== Segment start ==

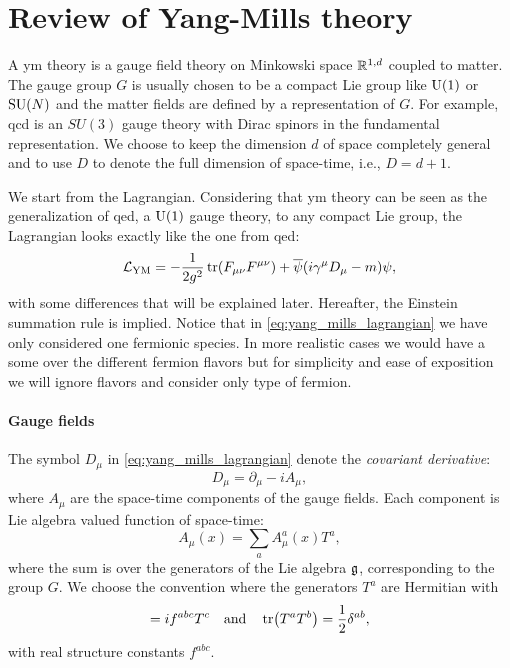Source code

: \section{Review of Yang-Mills theory}
\label{sec:yang_mills_theory}

A \ac{ym} theory is a gauge field theory on Minkowski space $\mathbb{R}^{1,d}$ coupled to matter.
    The gauge group $G$ is usually chosen to be a compact Lie group like $\mathrm{U}(1)$ or $\text{SU}(N)$ and the matter fields are defined by a representation of $G$.
    For example, \ac{qcd} is an $SU(3)$ gauge theory with Dirac spinors in the fundamental representation.
We choose to keep the dimension $d$ of space completely general and to use $D$ to denote the full dimension of space-time, i.e., $D=d+1$.

We start from the Lagrangian.
Considering that \ac{ym} theory can be seen as the generalization of \ac{qed}, a $\mathrm{U}(1)$ gauge theory, to any compact Lie group, the Lagrangian looks exactly like the one from \ac{qed}:
\begin{equation}
    \mathcal{L}_{\text{YM}} = - \frac{1}{2 g^2} \tr(F_{\mu \nu} F^{\mu \nu}) + \overline{\psi} \qty( i \gamma^{\mu} D_{\mu} - m ) \psi,
    \label{eq:yang_mills_lagrangian}
\end{equation}
with some differences that will be explained later.
Hereafter, the Einstein summation rule is implied.
Notice that in \eqref{eq:yang_mills_lagrangian} we have only considered one fermionic species.
In more realistic cases we would have a some over the different fermion flavors but for simplicity and ease of exposition we will ignore flavors and consider only type of fermion.

\paragraph*{Gauge fields}

The symbol $D_{\mu}$ in \eqref{eq:yang_mills_lagrangian} denote the \emph{covariant derivative}:
\begin{equation}
    D_{\mu} = \partial_{\mu} - i A_{\mu},
\end{equation}
where $A_{\mu}$ are the space-time components of the gauge fields.
Each component is Lie algebra valued function of space-time:
\begin{equation}
    A_{\mu}(x) = \sum_{a} A_{\mu}^a(x) T^a,
\end{equation}
where the sum is over the generators of the Lie algebra $\mathfrak{g}$, corresponding to the group $G$.
We choose the convention where the generators $T^a$ are Hermitian with
\begin{equation}
    [T^a, T^b] = i f^{abc} T^c
    \qand
    \tr(T^a T^b) = \frac{1}{2} \delta^{ab},
\end{equation}
with real structure constants $f^{abc}$.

== Segment end ==

Task prompt:
The task calls for every record to be transcribed exactly, with no images included.

Completed task:
Source code

: \section{Review of Yang-Mills theory}
\label{sec:yang_mills_theory}

A \ac{ym} theory is a gauge field theory on Minkowski space $\mathbb{R}^{1,d}$ coupled to matter.
    The gauge group $G$ is usually chosen to be a compact Lie group like $\mathrm{U}(1)$ or $\text{SU}(N)$ and the matter fields are defined by a representation of $G$.
    For example, \ac{qcd} is an $SU(3)$ gauge theory with Dirac spinors in the fundamental representation.
We choose to keep the dimension $d$ of space completely general and to use $D$ to denote the full dimension of space-time, i.e., $D=d+1$.

We start from the Lagrangian.
Considering that \ac{ym} theory can be seen as the generalization of \ac{qed}, a $\mathrm{U}(1)$ gauge theory, to any compact Lie group, the Lagrangian looks exactly like the one from \ac{qed}:
\begin{equation}
    \mathcal{L}_{\text{YM}} = - \frac{1}{2 g^2} \tr(F_{\mu \nu} F^{\mu \nu}) + \overline{\psi} \qty( i \gamma^{\mu} D_{\mu} - m ) \psi,
    \label{eq:yang_mills_lagrangian}
\end{equation}
with some differences that will be explained later.
Hereafter, the Einstein summation rule is implied.
Notice that in \eqref{eq:yang_mills_lagrangian} we have only considered one fermionic species.
In more realistic cases we would have a some over the different fermion flavors but for simplicity and ease of exposition we will ignore flavors and consider only type of fermion.

\paragraph*{Gauge fields}

The symbol $D_{\mu}$ in \eqref{eq:yang_mills_lagrangian} denote the \emph{covariant derivative}:
\begin{equation}
    D_{\mu} = \partial_{\mu} - i A_{\mu},
\end{equation}
where $A_{\mu}$ are the space-time components of the gauge fields.
Each component is Lie algebra valued function of space-time:
\begin{equation}
    A_{\mu}(x) = \sum_{a} A_{\mu}^a(x) T^a,
\end{equation}
where the sum is over the generators of the Lie algebra $\mathfrak{g}$, corresponding to the group $G$.
We choose the convention where the generators $T^a$ are Hermitian with
\begin{equation}
    [T^a, T^b] = i f^{abc} T^c
    \qand
    \tr(T^a T^b) = \frac{1}{2} \delta^{ab},
\end{equation}
with real structure constants $f^{abc}$.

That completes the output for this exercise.